2023年4月期の連続ドラマ(民放4局、午後8~10時台)が続々とスタート。初回視聴率ランキングでトップになったのは、世帯平均14.7%(ビデオリサーチ調べ、関東地区/以下同)を記録した福山雅治主演の刑事ドラマ『ラストマン-全盲の捜査官-』(TBS系)だった。
前クールに同枠で放送された妻夫木聡主演『Get Ready!』の初回10.2%を4.5ポイントも上回った同作は、全盲のFBI特別捜査官・皆実広見(福山)と、そのアテンド役を担う警察庁刑事・護道心太朗(大泉洋)が難事件に挑む“新時代の痛快バディドラマ”。
※以下、ドラマのネタバレを含みます。
第1話では、主人公が犯人像を割りだすシーンで、「2ちゃんねる」創設者の“ひろゆき”こと西村博之氏が提唱したことで広まったネットスラング「無敵の人」というワードが登場。

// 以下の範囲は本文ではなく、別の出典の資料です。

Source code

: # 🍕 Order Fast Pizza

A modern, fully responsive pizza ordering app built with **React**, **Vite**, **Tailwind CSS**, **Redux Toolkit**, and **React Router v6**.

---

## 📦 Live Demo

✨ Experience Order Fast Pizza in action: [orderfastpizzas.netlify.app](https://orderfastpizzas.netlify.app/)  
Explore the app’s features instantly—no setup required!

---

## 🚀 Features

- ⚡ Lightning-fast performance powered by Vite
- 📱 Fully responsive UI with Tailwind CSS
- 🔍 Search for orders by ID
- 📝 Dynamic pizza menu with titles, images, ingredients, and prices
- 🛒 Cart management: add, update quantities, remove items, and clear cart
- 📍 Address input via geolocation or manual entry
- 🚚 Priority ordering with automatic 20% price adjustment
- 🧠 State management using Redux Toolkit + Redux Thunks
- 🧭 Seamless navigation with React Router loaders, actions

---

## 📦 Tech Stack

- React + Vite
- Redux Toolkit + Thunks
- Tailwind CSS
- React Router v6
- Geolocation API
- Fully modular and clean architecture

ネット上では「まさか、あの福山雅治の口から『無敵の人』というセリフが出るなんて!」と驚きの声が飛び交った。
一方、団地にある犯人の自宅に上がり込んだ主人公に、母親が背後から包丁を突き付ける展開が、織田裕二主演映画『踊る大捜査線 THE MOVIE』(1998年)のワンシーンと共通していたことから、「パクリ? それとも偶然?」と話題に。
「相棒は殺人犯!?」のサブタイトルがついた第2話でも、『相棒』season2(テレビ朝日系)の第4話「消える銃弾」のものと思しきエピソードを主人公が語る場面があり、今後も「わかる人にはわかる」程度の刑事ドラマの小ネタが盛り込まれそうな予感だ。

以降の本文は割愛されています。